A Munich, les dirigeants nazis et le Führer lui-même avaient fait valoir l’impossibilité pour les Tchèques et pour les Allemands des Sudètes de coexister au sein d’un même Etat ; ils avaient allégué la haine séculaire et irréductible des Tchèques contre tout ce qui est allemand ; ils avaient prétendu que le maintien de la paix exigeait qu’une démarcation très nette fût tracée entre les deux nationalités ; ils étaient parvenus à convaincre Lord Runciman de cette nécessité ; ils s’étaient en revanche défendus de vouloir incorporer au Reich des éléments allogènes. C’est en s’inspirant de ces principes que les négociateurs réunis dans la capitale bavaroise avaient imposé au gouvernement de Prague la cession au Reich des pays de prépondérance allemande. En compensation, la Tchécoslovaquie devait recevoir une garantie internationale de ses nouvelles frontières, garantie à laquelle l’Allemagne participerait elle-même. (…)

Aujourd’hui, il n’est plus question d’une séparation entre Tchèques et Allemands indispensable à la pacification du bassin danubien et de l’Europe. Renversant complètement ses batteries, l’Allemagne reforme l’amalgame germano-tchèque, dont en septembre dernier elle avait proclamé les éléments incompatibles.
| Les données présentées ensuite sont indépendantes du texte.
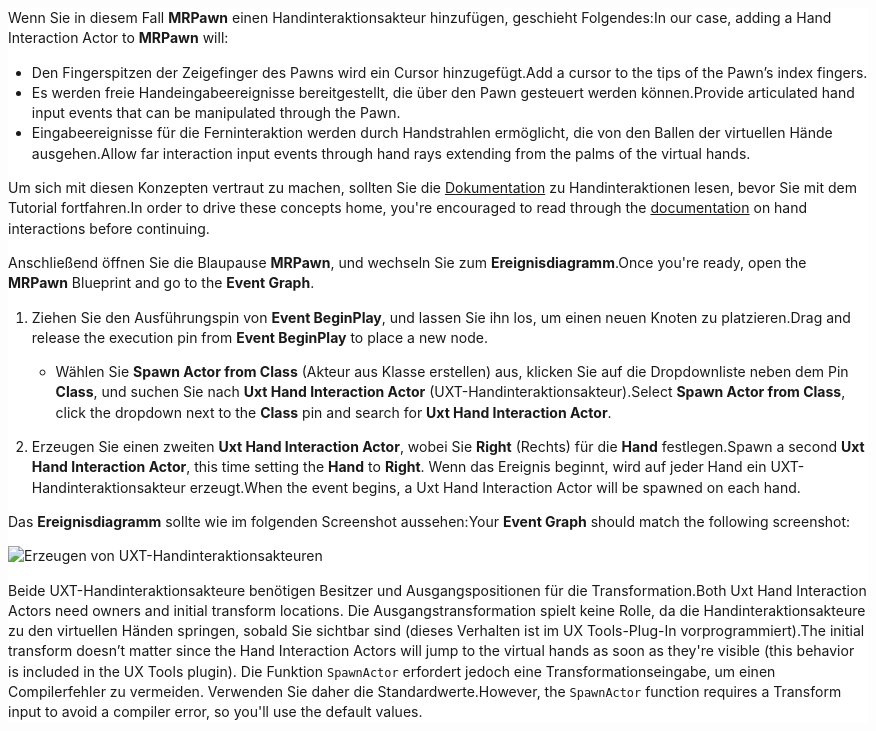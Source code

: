 <span data-ttu-id="72c60-129">Wenn Sie in diesem Fall **MRPawn** einen Handinteraktionsakteur hinzufügen, geschieht Folgendes:</span><span class="sxs-lookup"><span data-stu-id="72c60-129">In our case, adding a Hand Interaction Actor to **MRPawn** will:</span></span>
- <span data-ttu-id="72c60-130">Den Fingerspitzen der Zeigefinger des Pawns wird ein Cursor hinzugefügt.</span><span class="sxs-lookup"><span data-stu-id="72c60-130">Add a cursor to the tips of the Pawn’s index fingers.</span></span>
- <span data-ttu-id="72c60-131">Es werden freie Handeingabeereignisse bereitgestellt, die über den Pawn gesteuert werden können.</span><span class="sxs-lookup"><span data-stu-id="72c60-131">Provide articulated hand input events that can be manipulated through the Pawn.</span></span>
- <span data-ttu-id="72c60-132">Eingabeereignisse für die Ferninteraktion werden durch Handstrahlen ermöglicht, die von den Ballen der virtuellen Hände ausgehen.</span><span class="sxs-lookup"><span data-stu-id="72c60-132">Allow far interaction input events through hand rays extending from the palms of the virtual hands.</span></span>

<span data-ttu-id="72c60-133">Um sich mit diesen Konzepten vertraut zu machen, sollten Sie die [Dokumentation](https://github.com/microsoft/MixedReality-UXTools-Unreal/blob/public/0.9.x/Docs/HandInteraction.md) zu Handinteraktionen lesen, bevor Sie mit dem Tutorial fortfahren.</span><span class="sxs-lookup"><span data-stu-id="72c60-133">In order to drive these concepts home, you're encouraged to read through the [documentation](https://github.com/microsoft/MixedReality-UXTools-Unreal/blob/public/0.9.x/Docs/HandInteraction.md) on hand interactions before continuing.</span></span> 

<span data-ttu-id="72c60-134">Anschließend öffnen Sie die Blaupause **MRPawn**, und wechseln Sie zum **Ereignisdiagramm**.</span><span class="sxs-lookup"><span data-stu-id="72c60-134">Once you're ready, open the **MRPawn** Blueprint and go to the **Event Graph**.</span></span> 

1. <span data-ttu-id="72c60-135">Ziehen Sie den Ausführungspin von **Event BeginPlay**, und lassen Sie ihn los, um einen neuen Knoten zu platzieren.</span><span class="sxs-lookup"><span data-stu-id="72c60-135">Drag and release the execution pin from **Event BeginPlay** to place a new node.</span></span> 
    * <span data-ttu-id="72c60-136">Wählen Sie **Spawn Actor from Class** (Akteur aus Klasse erstellen) aus, klicken Sie auf die Dropdownliste neben dem Pin **Class**, und suchen Sie nach **Uxt Hand Interaction Actor** (UXT-Handinteraktionsakteur).</span><span class="sxs-lookup"><span data-stu-id="72c60-136">Select **Spawn Actor from Class**, click the dropdown next to the **Class** pin and search for **Uxt Hand Interaction Actor**.</span></span>  

2. <span data-ttu-id="72c60-137">Erzeugen Sie einen zweiten **Uxt Hand Interaction Actor**, wobei Sie **Right** (Rechts) für die **Hand** festlegen.</span><span class="sxs-lookup"><span data-stu-id="72c60-137">Spawn a second **Uxt Hand Interaction Actor**, this time setting the **Hand** to **Right**.</span></span> <span data-ttu-id="72c60-138">Wenn das Ereignis beginnt, wird auf jeder Hand ein UXT-Handinteraktionsakteur erzeugt.</span><span class="sxs-lookup"><span data-stu-id="72c60-138">When the event begins, a Uxt Hand Interaction Actor will be spawned on each hand.</span></span> 

<span data-ttu-id="72c60-139">Das **Ereignisdiagramm** sollte wie im folgenden Screenshot aussehen:</span><span class="sxs-lookup"><span data-stu-id="72c60-139">Your **Event Graph** should match the following screenshot:</span></span>

![Erzeugen von UXT-Handinteraktionsakteuren](images/unreal-uxt/4-spawnactor.PNG)

<span data-ttu-id="72c60-141">Beide UXT-Handinteraktionsakteure benötigen Besitzer und Ausgangspositionen für die Transformation.</span><span class="sxs-lookup"><span data-stu-id="72c60-141">Both Uxt Hand Interaction Actors need owners and initial transform locations.</span></span> <span data-ttu-id="72c60-142">Die Ausgangstransformation spielt keine Rolle, da die Handinteraktionsakteure zu den virtuellen Händen springen, sobald Sie sichtbar sind (dieses Verhalten ist im UX Tools-Plug-In vorprogrammiert).</span><span class="sxs-lookup"><span data-stu-id="72c60-142">The initial transform  doesn’t matter since the Hand Interaction Actors will jump to the virtual hands as soon as they're visible (this behavior is included in the UX Tools plugin).</span></span> <span data-ttu-id="72c60-143">Die Funktion `SpawnActor` erfordert jedoch eine Transformationseingabe, um einen Compilerfehler zu vermeiden. Verwenden Sie daher die Standardwerte.</span><span class="sxs-lookup"><span data-stu-id="72c60-143">However, the `SpawnActor` function requires a Transform input to avoid a compiler error, so you'll use the default values.</span></span> 
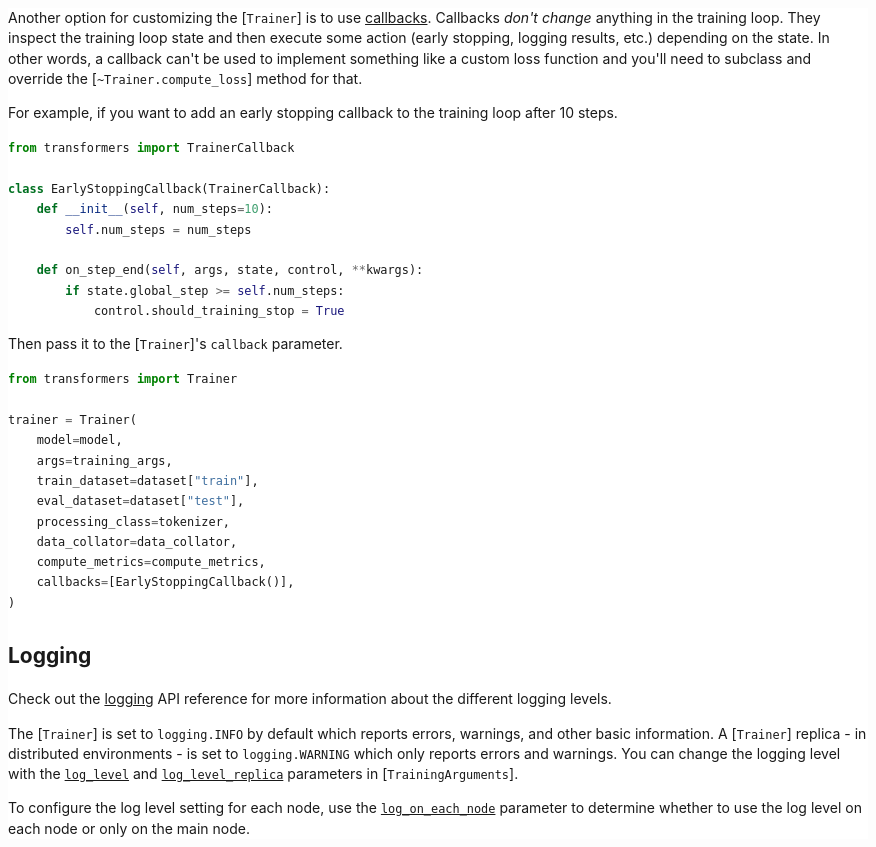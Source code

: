 Another option for customizing the [`Trainer`] is to use [callbacks](callbacks). Callbacks *don't change* anything in the training loop. They inspect the training loop state and then execute some action (early stopping, logging results, etc.) depending on the state. In other words, a callback can't be used to implement something like a custom loss function and you'll need to subclass and override the [`~Trainer.compute_loss`] method for that.

For example, if you want to add an early stopping callback to the training loop after 10 steps.

```py
from transformers import TrainerCallback

class EarlyStoppingCallback(TrainerCallback):
    def __init__(self, num_steps=10):
        self.num_steps = num_steps

    def on_step_end(self, args, state, control, **kwargs):
        if state.global_step >= self.num_steps:
            control.should_training_stop = True
```

Then pass it to the [`Trainer`]'s `callback` parameter.

```py
from transformers import Trainer

trainer = Trainer(
    model=model,
    args=training_args,
    train_dataset=dataset["train"],
    eval_dataset=dataset["test"],
    processing_class=tokenizer,
    data_collator=data_collator,
    compute_metrics=compute_metrics,
    callbacks=[EarlyStoppingCallback()],
)
```

## Logging

<Tip>

Check out the [logging](./main_classes/logging) API reference for more information about the different logging levels.

</Tip>

The [`Trainer`] is set to `logging.INFO` by default which reports errors, warnings, and other basic information. A [`Trainer`] replica - in distributed environments - is set to `logging.WARNING` which only reports errors and warnings. You can change the logging level with the [`log_level`](https://huggingface.co/docs/transformers/main_classes/trainer#transformers.TrainingArguments.log_level) and [`log_level_replica`](https://huggingface.co/docs/transformers/main_classes/trainer#transformers.TrainingArguments.log_level_replica) parameters in [`TrainingArguments`].

To configure the log level setting for each node, use the [`log_on_each_node`](https://huggingface.co/docs/transformers/main/en/main_classes/trainer#transformers.TrainingArguments.log_on_each_node) parameter to determine whether to use the log level on each node or only on the main node.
Alors qu’il y a quelques mois elle déclarait absolument impossible la coexistence entre ces deux groupes ethniques, elle prétend démontrer aujourd’hui qu’une telle coexistence est toute naturelle, qu’elle correspond au sens de l’histoire et qu’elle résulte des nécessités économiques et géographiques. Il n’est plus question de la haine séculaire entre Tchèques et Allemands ; les deux peuples sont présentés au contraire comme pouvant et devant vivre harmonieusement au sein d’une même communauté politique.

Les accords de Munich n’ont donc été en définitive pour les dirigeants hitlériens qu’un moyen de désarmer la Tchécoslovaquie avant de l’annexer. »

Rapport de l’ambassadeur français à Berlin, Coulondre au ministre des Affaires étrangères cité dans G.Bonnet, Livre jaune français, Documents diplomatiques, no 73, Paris, 1939.